MOPANI Copper Mines is to restart mining, and provide a 90-day notice period of its intention to place the operations on care and maintenance, the company said in a statement today.
During this notice period, it would discuss “potential solutions to its current challenges” following “constructive discussions” with the Zambian government, the company said.
Mopani Copper, in which Glencore has a 75% stake, drew the anger of the Zambian government last month when it announced plans to mothball production, forecast earlier this year to be 50,000 to 70,000 tons of copper.
Glencore said that the onset of the COVID-19 virus, and subsequent decline in the copper price, had created one too many problems for Mopani to sustain.
The planned closure was criticised by the Zambian government. Mines minister, Richard Musukwa threatened to have Mopani Copper’s mining licence suspended, adding that the move was unjustifiable and illegal.
Talks as laid out in today’s announcement may include potential improvements that the Zambian government could make to its mining sector’s regulatory environment. Zambia has slapped import duties on certain goods that have negatively affected the country’s copper producers.
Some 11,000 employees would be affected by a possible closure, although Glencore said as per Mopani Copper’s original mothballing plan that employees would continue to be paid and receive staff benefits.
Said Mopani today: “The health and safety of the workforce and surrounding communities is our top priority. Mopani will engage with its employees, relevant contractors and local communities regarding the restart of operations”.
Glencore said in an update on April 30 that production from its African Copper assets would be about 280,000 tons for the year compared to previous guidance of 325,000 tons – a decline of about 14%. Production from the African Copper division totalled 370,000 tons in Glencore’s 2019 financial year.
Glencore last year mothballed its Mutanda assets in the Democratic Republic of Congo (DRC) which guaranteed lower production year-on-year from the division in 2020.
Total group copper production was expected to be 1.26 million tons (Mt) for the 2020 financial year down from previous guidance of 1.3Mt and production in 2019 of 1.37Mt. Cobalt production from the African assets would be about 5,300 tons compared to previous guidance of 9,900 tons.
“The Q1 production figures were fine, with production in key copper, coal and zinc divisions tracking at 26%, 27% and 26% vs our estimates, which include at least one month of shutdown across all operations,” said Barclays in a report.

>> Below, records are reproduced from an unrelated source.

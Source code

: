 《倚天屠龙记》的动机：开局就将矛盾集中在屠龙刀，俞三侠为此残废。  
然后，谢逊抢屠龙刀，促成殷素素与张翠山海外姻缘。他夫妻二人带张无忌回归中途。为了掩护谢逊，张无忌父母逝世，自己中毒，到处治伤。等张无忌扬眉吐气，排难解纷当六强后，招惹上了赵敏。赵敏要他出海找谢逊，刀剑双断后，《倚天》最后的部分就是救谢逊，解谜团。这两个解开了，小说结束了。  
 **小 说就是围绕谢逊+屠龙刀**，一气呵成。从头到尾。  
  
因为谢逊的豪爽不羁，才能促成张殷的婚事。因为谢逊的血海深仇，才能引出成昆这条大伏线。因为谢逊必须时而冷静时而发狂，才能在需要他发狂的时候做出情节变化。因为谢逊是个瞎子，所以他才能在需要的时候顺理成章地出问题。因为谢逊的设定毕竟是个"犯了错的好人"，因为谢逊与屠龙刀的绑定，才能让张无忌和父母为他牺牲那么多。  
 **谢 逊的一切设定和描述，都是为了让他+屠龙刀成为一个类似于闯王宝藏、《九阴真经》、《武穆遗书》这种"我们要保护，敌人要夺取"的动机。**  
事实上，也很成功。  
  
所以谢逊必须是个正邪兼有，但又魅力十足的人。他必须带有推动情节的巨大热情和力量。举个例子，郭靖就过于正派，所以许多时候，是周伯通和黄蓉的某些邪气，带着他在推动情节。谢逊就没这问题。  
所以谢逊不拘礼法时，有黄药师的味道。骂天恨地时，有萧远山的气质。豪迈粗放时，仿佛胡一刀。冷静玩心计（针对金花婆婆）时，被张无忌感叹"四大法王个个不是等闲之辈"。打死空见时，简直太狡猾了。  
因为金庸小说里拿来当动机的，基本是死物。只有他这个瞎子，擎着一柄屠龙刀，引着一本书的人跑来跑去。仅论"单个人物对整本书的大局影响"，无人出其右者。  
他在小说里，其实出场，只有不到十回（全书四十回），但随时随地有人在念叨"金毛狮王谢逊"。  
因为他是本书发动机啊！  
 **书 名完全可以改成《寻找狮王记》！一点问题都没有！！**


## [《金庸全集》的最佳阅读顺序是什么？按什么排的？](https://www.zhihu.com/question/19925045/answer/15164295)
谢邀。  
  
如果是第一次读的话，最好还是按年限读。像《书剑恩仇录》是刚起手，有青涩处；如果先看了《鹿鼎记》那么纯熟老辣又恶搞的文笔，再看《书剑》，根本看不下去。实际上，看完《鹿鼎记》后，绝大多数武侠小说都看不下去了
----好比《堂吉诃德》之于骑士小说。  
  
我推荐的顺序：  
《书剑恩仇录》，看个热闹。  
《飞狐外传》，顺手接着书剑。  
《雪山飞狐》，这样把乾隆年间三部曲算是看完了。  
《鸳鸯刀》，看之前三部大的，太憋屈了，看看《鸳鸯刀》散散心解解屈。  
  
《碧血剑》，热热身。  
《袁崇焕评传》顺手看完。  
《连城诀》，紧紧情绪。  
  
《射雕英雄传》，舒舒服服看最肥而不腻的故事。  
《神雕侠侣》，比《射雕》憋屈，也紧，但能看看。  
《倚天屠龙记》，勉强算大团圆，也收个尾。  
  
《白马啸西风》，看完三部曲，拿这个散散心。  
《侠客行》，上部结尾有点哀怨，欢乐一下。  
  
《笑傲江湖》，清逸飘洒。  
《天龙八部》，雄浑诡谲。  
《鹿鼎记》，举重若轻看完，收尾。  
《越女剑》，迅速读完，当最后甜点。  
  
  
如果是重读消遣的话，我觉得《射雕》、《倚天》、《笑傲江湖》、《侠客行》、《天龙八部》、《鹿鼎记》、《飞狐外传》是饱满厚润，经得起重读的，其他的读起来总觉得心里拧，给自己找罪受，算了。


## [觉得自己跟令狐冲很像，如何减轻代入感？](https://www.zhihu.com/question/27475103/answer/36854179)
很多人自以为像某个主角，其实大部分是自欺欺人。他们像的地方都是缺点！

Unit costs at the African Copper assets would be a shade higher than guided at 83 cents per pound (c/lb). However, excluding African Copper, unit cost copper production would be 105c/lb, compared to 220c/lb as per Glencore’s previous estimate.
Commenting in its production report, Glencore also said it would cut capital expenditure initially estimated at $5.5bn for the year by between $1bn to $1.5bn in order to weather the impact of COVID-19 which had also seen reductions in production across the group’s industrial assets.
This was a reflection of curtailed production levels at some assets as well as various deferrals – such as the delayed commissioning of an acid plant project at Katanga Mining -, lower equivalent US dollar costs due to generally weaker producer currencies, and lower input costs, particularly through oil price changes.
Glencore’s marketing activities, however, tend to benefit during periods of heightened volatility. The group said today the marketing business was on course to deliver within its $2.2bn to $3.2bn long-term earnings guidance range.
“There is no material change to our 2020 EBITDA forecasts following 1Q production report, with lower guided volumes fully offset by lower unit costs,” said UBS in a report on Glencore’s first production report.